Ending hunger is the first priority of the Millennium Development Goals. Conceptually, ending hunger should be the easiest to achieve: it is as easy as having/providing access to food. It should be easier than achieving, for example, an increase in life expectancy, which requires a host of variables to come together. It should be easier than increasing literacy or achieving gender parity or eradicating HIV/AIDS.

But ending hunger is where progress has been particularly elusive. Since 2000-2002 there has been no percentage gain in fighting hunger: 15-16% of the world’s population has remained undernourished. The actual number of undernourished people grew from 805 to 830 million by 2007. How could this have happened during a period of increasing global affluence?

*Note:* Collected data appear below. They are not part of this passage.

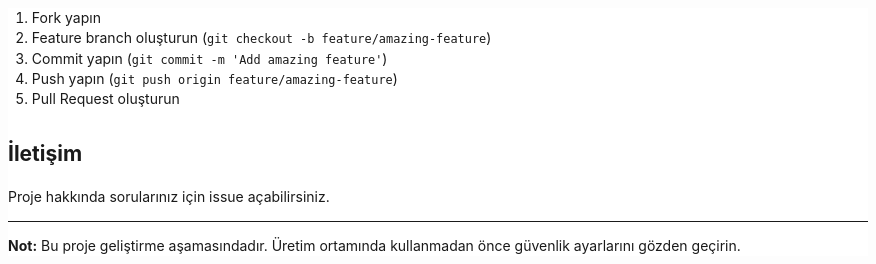 1. Fork yapın
2. Feature branch oluşturun (`git checkout -b feature/amazing-feature`)
3. Commit yapın (`git commit -m 'Add amazing feature'`)
4. Push yapın (`git push origin feature/amazing-feature`)
5. Pull Request oluşturun

## İletişim

Proje hakkında sorularınız için issue açabilirsiniz.

---

**Not:** Bu proje geliştirme aşamasındadır. Üretim ortamında kullanmadan önce güvenlik ayarlarını gözden geçirin.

No matter how you analyze it, the fundamental reason that access to food is complicated–beyond natural phenomena like drought or floods–is due to two things: (1) market dynamics (profit motive + private distribution + wage economy + loss of land) and (2) decisions about political risk.

Now I’m not a Marxist, but that doesn’t mean I exonerate capitalism from all sins. When it comes to feeding people, globalized capitalism has proven indefensible (at worst) and inequitable (at best). Case in point: lack of progress on the hunger front around the same time that global agriculture expanded rapidly into developing countries.

Since 2007, things have taken a sharp downward turn.

A spike in world food prices in 2007-8 wreaked havoc on poor populations. Globalized commercial food markets (which do have other benefits) transmitted the spike fairly rapidly. After all, if you are a commercial land user in Brazil, wouldn’t you rather be producing corn for biofuels and meat for the US, in which profit margins are higher, instead of corn for food?

Many developing countries, including the ones in South Asia that I’m most familiar with, experienced violent protests from food shortages. Demand for government subsidies and outlays increased.

Just when governments began to divert resources to feed people, the world plunged into a finance-led recession in 2008. Both aid and tax receipts declined, severely compromising the ability to fight hunger. In other words, capricious financial schemes of the very wealthy ended up pushing the very poor over the brink. The World Bank estimates that by the end of 2010, 64 million additional people will suffer extreme poverty (income<$1.25/day) as a result of the financial crisis.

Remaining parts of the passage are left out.